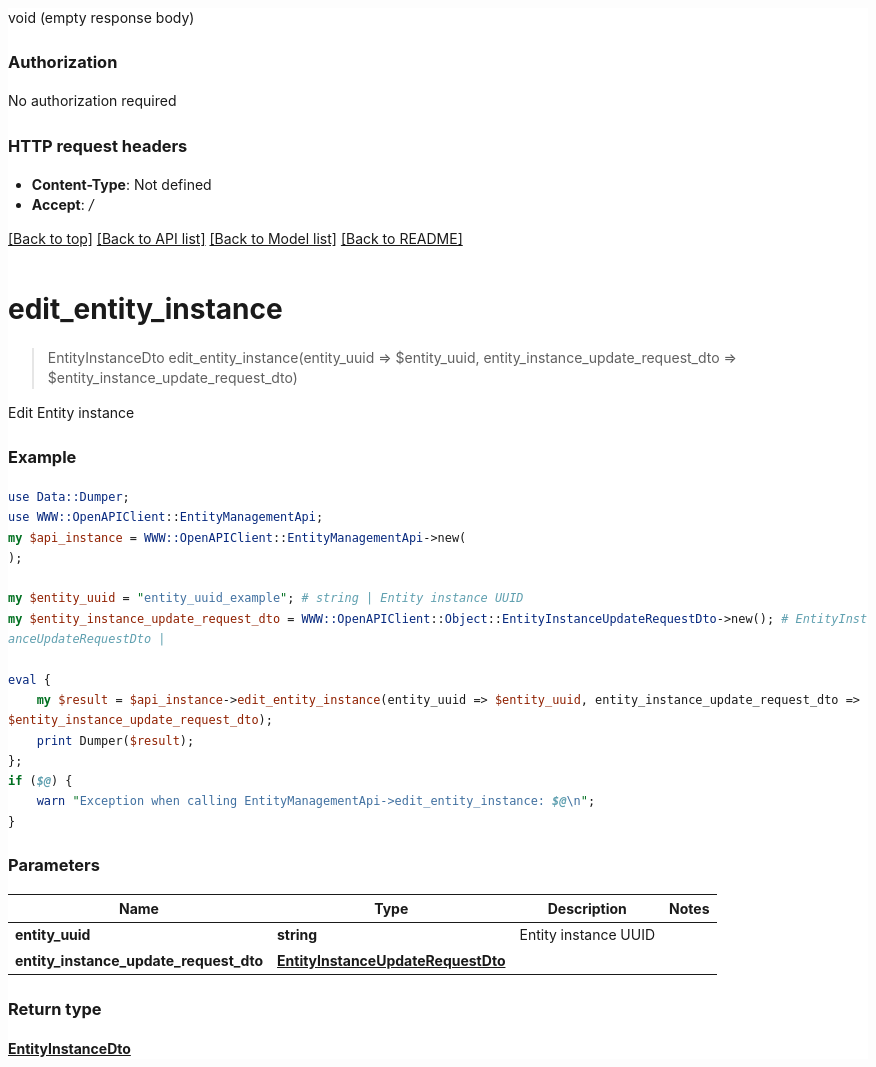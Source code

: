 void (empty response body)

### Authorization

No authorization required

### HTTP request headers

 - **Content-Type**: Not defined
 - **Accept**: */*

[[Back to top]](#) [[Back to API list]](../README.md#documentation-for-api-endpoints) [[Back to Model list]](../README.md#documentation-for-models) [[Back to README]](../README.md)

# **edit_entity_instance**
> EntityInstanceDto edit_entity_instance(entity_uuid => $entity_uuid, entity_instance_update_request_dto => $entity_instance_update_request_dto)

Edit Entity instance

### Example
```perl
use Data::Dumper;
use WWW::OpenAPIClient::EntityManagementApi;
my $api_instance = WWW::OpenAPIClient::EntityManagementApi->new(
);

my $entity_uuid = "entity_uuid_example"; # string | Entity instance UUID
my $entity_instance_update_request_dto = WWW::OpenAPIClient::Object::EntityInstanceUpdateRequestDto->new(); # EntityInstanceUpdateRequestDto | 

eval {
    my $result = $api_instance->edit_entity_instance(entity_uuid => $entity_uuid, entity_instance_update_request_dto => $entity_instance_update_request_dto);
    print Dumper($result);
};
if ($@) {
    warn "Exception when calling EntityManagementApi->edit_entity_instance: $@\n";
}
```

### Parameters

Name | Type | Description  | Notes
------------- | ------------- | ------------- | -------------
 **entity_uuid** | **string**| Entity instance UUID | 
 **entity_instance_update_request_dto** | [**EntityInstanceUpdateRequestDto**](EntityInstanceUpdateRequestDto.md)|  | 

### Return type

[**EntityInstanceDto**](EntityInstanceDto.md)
++++++++++
§ **Task instructions**:
Nothing but a number should be returned: how many lines of the listing include "result".

§ **Reply**:
2